Thursday, January 10, 2013

The next line in my journey...

Hello

In order to have a new you for a new year we have to start taking care of ourselves. So first up went to the doctor for my knee so I can start exercising and losing weight. That did not work so well when I did not see a doctor but a physician's assistant and he was a prick. I wish I could tape these conversations with "doctors" because it would be hopeless. We go to doctors to have them explain our pain and to be able to empathize if they cannot do that then what the hell are you doing in the medical field period. To come to the point they didn't do anything, and now I am going to another doctor for a second opinion because if it hurts when I walk and I cannot do anything to lose weight then I am screwed. 

So far my new you is going no where and I am losing steam in the whole process. I want to be healthier not the skinny people in the magazines or in pictures. I want to be happy however I don't know if I am looking at it correctly. I mean I see the way I looked before and I am like I wasn't bad looking and yet I don't participate because of my weight. What do you do?

Other things are going well I think I am going to school which is weird. I want to do something in my life like own a cafe or diner and have my friends and family involved. I want a homey atmosphere of happiness. My husband is not at all supportive and he is so pessimistic. I need support for my dreams and I have only my friends and family. When I say family I mean my children and mother in law. I do not think my sister would be supportive because it is a dog eat dog world. I am ok with that truthfully but in a way it still hurts.
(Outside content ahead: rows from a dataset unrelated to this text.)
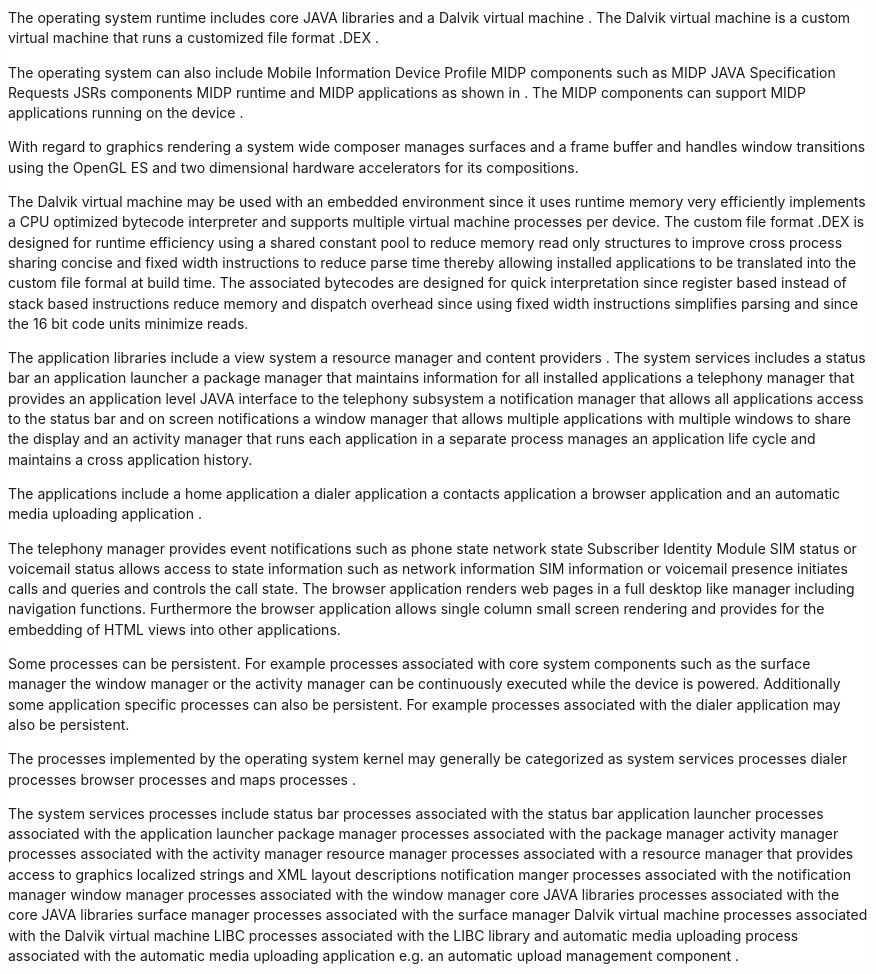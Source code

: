 The operating system runtime includes core JAVA libraries and a Dalvik virtual machine . The Dalvik virtual machine is a custom virtual machine that runs a customized file format .DEX .

The operating system can also include Mobile Information Device Profile MIDP components such as MIDP JAVA Specification Requests JSRs components MIDP runtime and MIDP applications as shown in . The MIDP components can support MIDP applications running on the device .

With regard to graphics rendering a system wide composer manages surfaces and a frame buffer and handles window transitions using the OpenGL ES and two dimensional hardware accelerators for its compositions.

The Dalvik virtual machine may be used with an embedded environment since it uses runtime memory very efficiently implements a CPU optimized bytecode interpreter and supports multiple virtual machine processes per device. The custom file format .DEX is designed for runtime efficiency using a shared constant pool to reduce memory read only structures to improve cross process sharing concise and fixed width instructions to reduce parse time thereby allowing installed applications to be translated into the custom file formal at build time. The associated bytecodes are designed for quick interpretation since register based instead of stack based instructions reduce memory and dispatch overhead since using fixed width instructions simplifies parsing and since the 16 bit code units minimize reads.

The application libraries include a view system a resource manager and content providers . The system services includes a status bar an application launcher a package manager that maintains information for all installed applications a telephony manager that provides an application level JAVA interface to the telephony subsystem a notification manager that allows all applications access to the status bar and on screen notifications a window manager that allows multiple applications with multiple windows to share the display and an activity manager that runs each application in a separate process manages an application life cycle and maintains a cross application history.

The applications include a home application a dialer application a contacts application a browser application and an automatic media uploading application .

The telephony manager provides event notifications such as phone state network state Subscriber Identity Module SIM status or voicemail status allows access to state information such as network information SIM information or voicemail presence initiates calls and queries and controls the call state. The browser application renders web pages in a full desktop like manager including navigation functions. Furthermore the browser application allows single column small screen rendering and provides for the embedding of HTML views into other applications.

Some processes can be persistent. For example processes associated with core system components such as the surface manager the window manager or the activity manager can be continuously executed while the device is powered. Additionally some application specific processes can also be persistent. For example processes associated with the dialer application may also be persistent.

The processes implemented by the operating system kernel may generally be categorized as system services processes dialer processes browser processes and maps processes .

The system services processes include status bar processes associated with the status bar application launcher processes associated with the application launcher package manager processes associated with the package manager activity manager processes associated with the activity manager resource manager processes associated with a resource manager that provides access to graphics localized strings and XML layout descriptions notification manger processes associated with the notification manager window manager processes associated with the window manager core JAVA libraries processes associated with the core JAVA libraries surface manager processes associated with the surface manager Dalvik virtual machine processes associated with the Dalvik virtual machine LIBC processes associated with the LIBC library and automatic media uploading process associated with the automatic media uploading application e.g. an automatic upload management component .
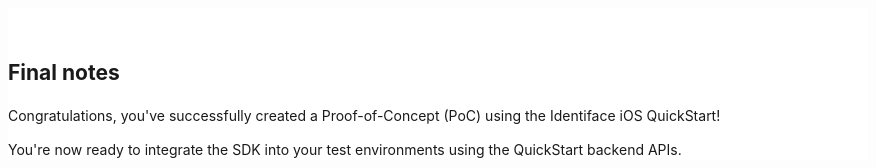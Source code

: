 </div>

<br>

## Final notes

Congratulations, you've successfully created a Proof-of-Concept (PoC) using the Identiface iOS QuickStart!

You're now ready to integrate the SDK into your test environments using the QuickStart backend APIs.

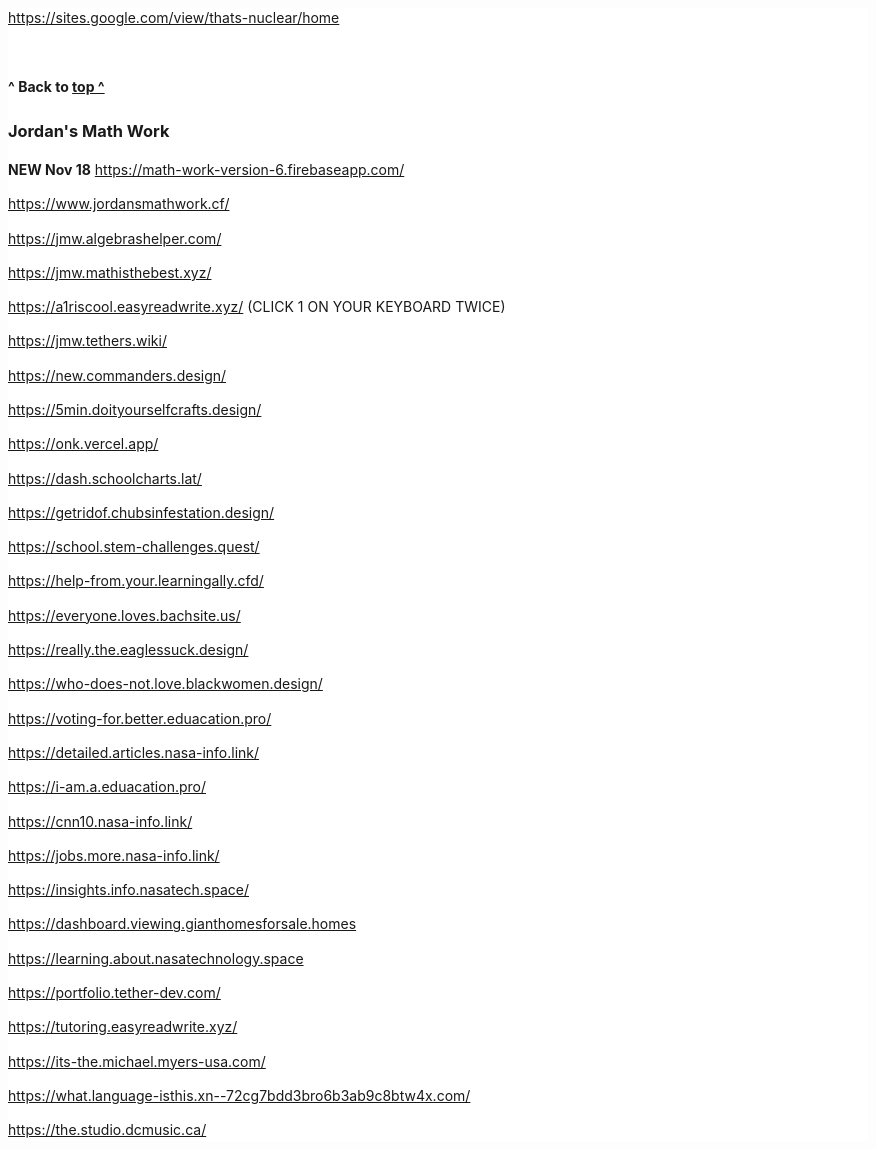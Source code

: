 https://sites.google.com/view/thats-nuclear/home <br>

<br>

**^ Back to [top ^](#table-of-contents)**
 

### Jordan's Math Work
**NEW Nov 18** https://math-work-version-6.firebaseapp.com/ <br>

https://www.jordansmathwork.cf/ <br>

https://jmw.algebrashelper.com/ <br>

https://jmw.mathisthebest.xyz/ <br>

https://a1riscool.easyreadwrite.xyz/ (CLICK 1 ON YOUR KEYBOARD TWICE) <br>

https://jmw.tethers.wiki/ <br>

https://new.commanders.design/ <br>

https://5min.doityourselfcrafts.design/ <br>

https://onk.vercel.app/ <br>

https://dash.schoolcharts.lat/ <br>

https://getridof.chubsinfestation.design/ <br>

https://school.stem-challenges.quest/ <br>

https://help-from.your.learningally.cfd/ <br>

https://everyone.loves.bachsite.us/ <br>

https://really.the.eaglessuck.design/ <br>

https://who-does-not.love.blackwomen.design/ <br>

https://voting-for.better.eduacation.pro/ <br>

https://detailed.articles.nasa-info.link/ <br>

https://i-am.a.eduacation.pro/ <br>

https://cnn10.nasa-info.link/ <br>

https://jobs.more.nasa-info.link/ <br>

https://insights.info.nasatech.space/ <br>

https://dashboard.viewing.gianthomesforsale.homes <br>

https://learning.about.nasatechnology.space <br>

https://portfolio.tether-dev.com/ <br>

https://tutoring.easyreadwrite.xyz/ <br>

https://its-the.michael.myers-usa.com/ <br>

https://what.language-isthis.xn--72cg7bdd3bro6b3ab9c8btw4x.com/ <br>

https://the.studio.dcmusic.ca/ <br>
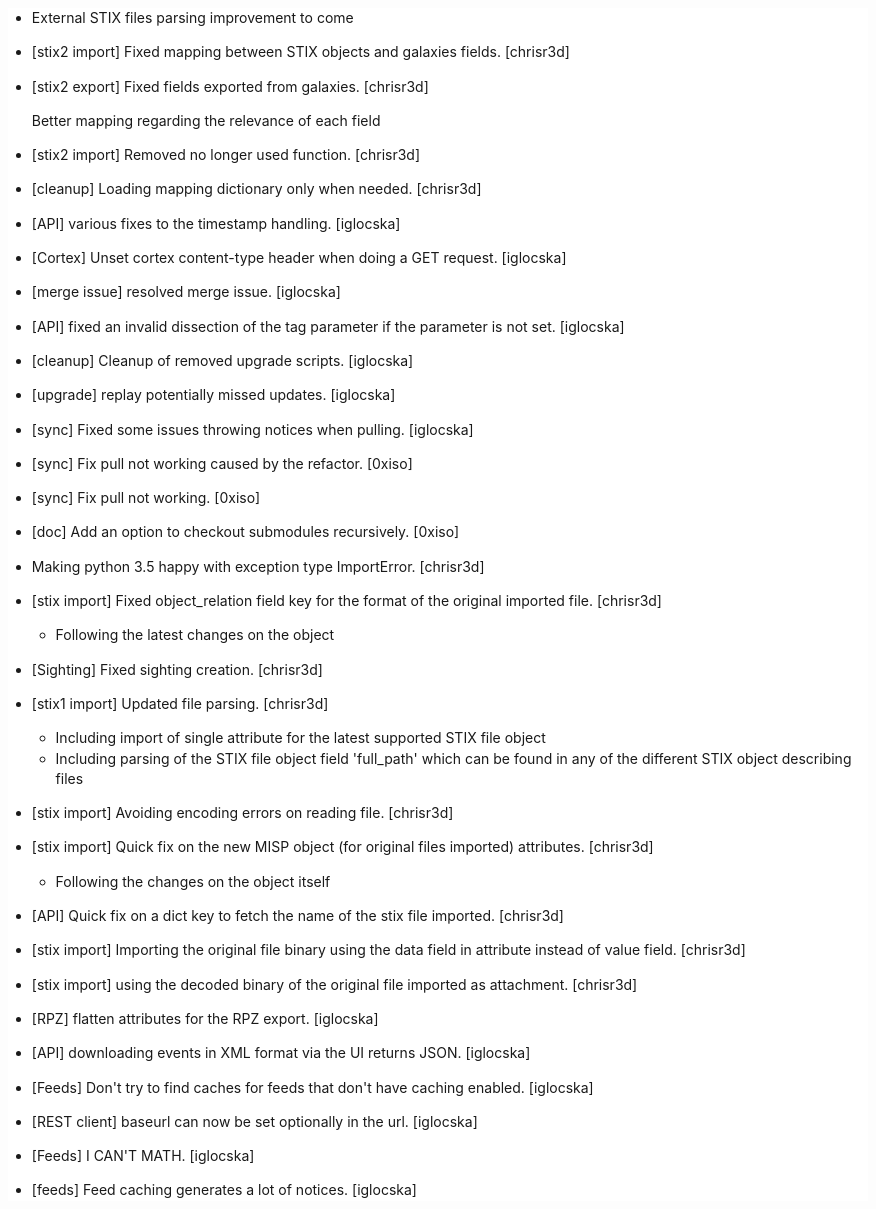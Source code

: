   - External STIX files parsing improvement to come
- [stix2 import] Fixed mapping between STIX objects and galaxies fields.
  [chrisr3d]
- [stix2 export] Fixed fields exported from galaxies. [chrisr3d]

  Better mapping regarding the relevance of each field
- [stix2 import] Removed no longer used function. [chrisr3d]
- [cleanup] Loading mapping dictionary only when needed. [chrisr3d]
- [API] various fixes to the timestamp handling. [iglocska]
- [Cortex] Unset cortex content-type header when doing a GET request.
  [iglocska]
- [merge issue] resolved merge issue. [iglocska]
- [API] fixed an invalid dissection of the tag parameter if the
  parameter is not set. [iglocska]
- [cleanup] Cleanup of removed upgrade scripts. [iglocska]
- [upgrade] replay potentially missed updates. [iglocska]
- [sync] Fixed some issues throwing notices when pulling. [iglocska]
- [sync] Fix pull not working caused by the refactor. [0xiso]
- [sync] Fix pull not working. [0xiso]
- [doc] Add an option to checkout submodules recursively. [0xiso]
- Making python 3.5 happy with exception type ImportError. [chrisr3d]
- [stix import] Fixed object_relation field key for the format of the
  original imported file. [chrisr3d]

  - Following the latest changes on the object
- [Sighting] Fixed sighting creation. [chrisr3d]
- [stix1 import] Updated file parsing. [chrisr3d]

  - Including import of single attribute for the
    latest supported STIX file object
  - Including parsing of the STIX file object field
    'full_path' which can be found in any of the
    different STIX object describing files
- [stix import] Avoiding encoding errors on reading file. [chrisr3d]
- [stix import] Quick fix on the new MISP object (for original files
  imported) attributes. [chrisr3d]

  - Following the changes on the object itself
- [API] Quick fix on a dict key to fetch the name of the stix file
  imported. [chrisr3d]
- [stix import] Importing the original file binary using the data field
  in attribute instead of value field. [chrisr3d]
- [stix import] using the decoded binary of the original file imported
  as attachment. [chrisr3d]
- [RPZ] flatten attributes for the RPZ export. [iglocska]
- [API] downloading events in XML format via the UI returns JSON.
  [iglocska]
- [Feeds] Don't try to find caches for feeds that don't have caching
  enabled. [iglocska]
- [REST client] baseurl can now be set optionally in the url. [iglocska]
- [Feeds] I CAN'T MATH. [iglocska]
- [feeds] Feed caching generates a lot of notices. [iglocska]
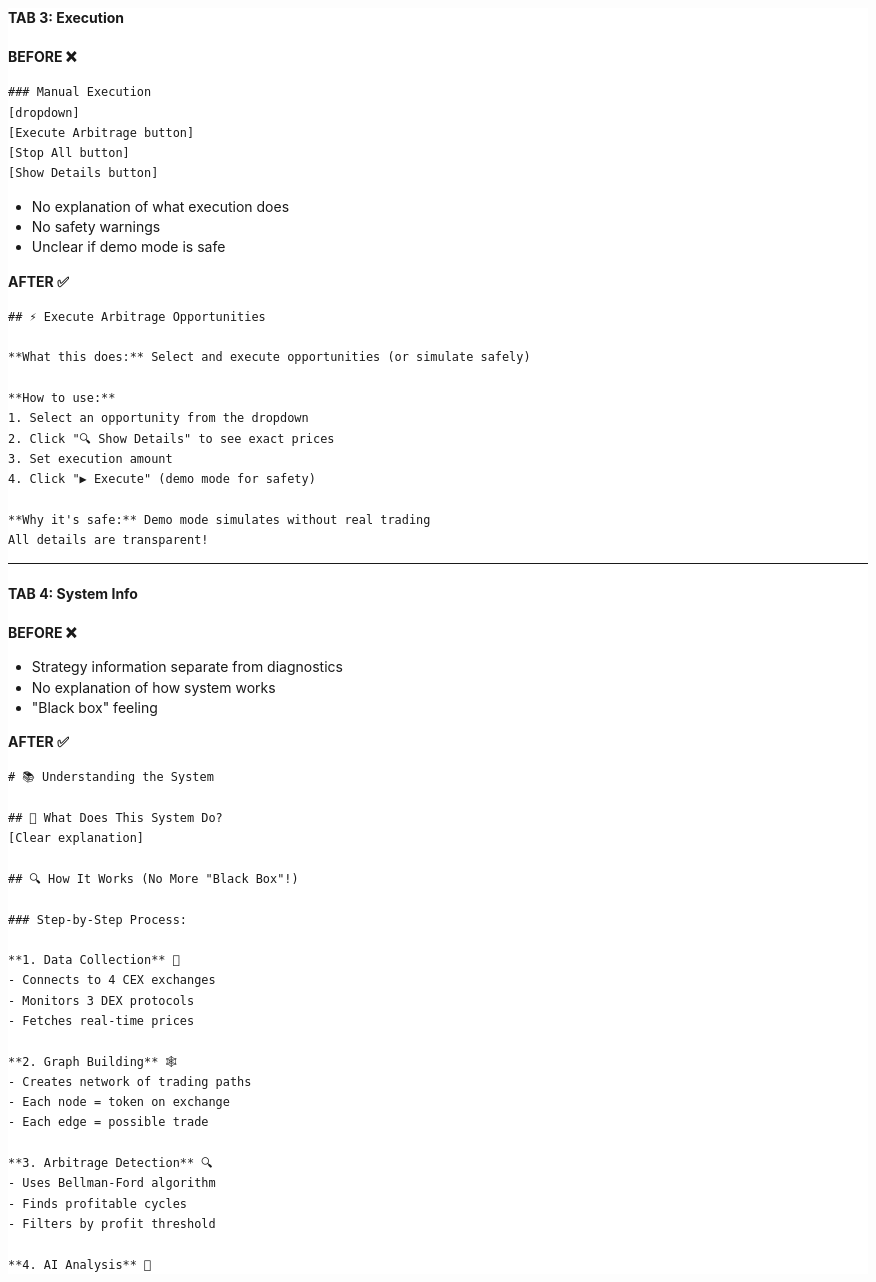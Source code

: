 
#### TAB 3: Execution

**BEFORE ❌**
```
### Manual Execution
[dropdown]
[Execute Arbitrage button]
[Stop All button]
[Show Details button]
```
- No explanation of what execution does
- No safety warnings
- Unclear if demo mode is safe

**AFTER ✅**
```
## ⚡ Execute Arbitrage Opportunities

**What this does:** Select and execute opportunities (or simulate safely)

**How to use:**
1. Select an opportunity from the dropdown
2. Click "🔍 Show Details" to see exact prices
3. Set execution amount
4. Click "▶️ Execute" (demo mode for safety)

**Why it's safe:** Demo mode simulates without real trading
All details are transparent!
```

---

#### TAB 4: System Info

**BEFORE ❌**
- Strategy information separate from diagnostics
- No explanation of how system works
- "Black box" feeling

**AFTER ✅**
```
# 📚 Understanding the System

## 🎯 What Does This System Do?
[Clear explanation]

## 🔍 How It Works (No More "Black Box"!)

### Step-by-Step Process:

**1. Data Collection** 📡
- Connects to 4 CEX exchanges
- Monitors 3 DEX protocols
- Fetches real-time prices

**2. Graph Building** 🕸️
- Creates network of trading paths
- Each node = token on exchange
- Each edge = possible trade

**3. Arbitrage Detection** 🔍
- Uses Bellman-Ford algorithm
- Finds profitable cycles
- Filters by profit threshold

**4. AI Analysis** 🤖
```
I want to be more positive. That is my destination for this year and I am fully committed to accomplishing that. I do not want goals or resolutions I just want to make plans and stick to it. I do not want to say it is January and you need to state what your going to do for the year. I should have done it through out the year. I think the first thing is admitting I am lost, confused and need direction. No matter how much I have on my plate it comes back to feeling a purpose.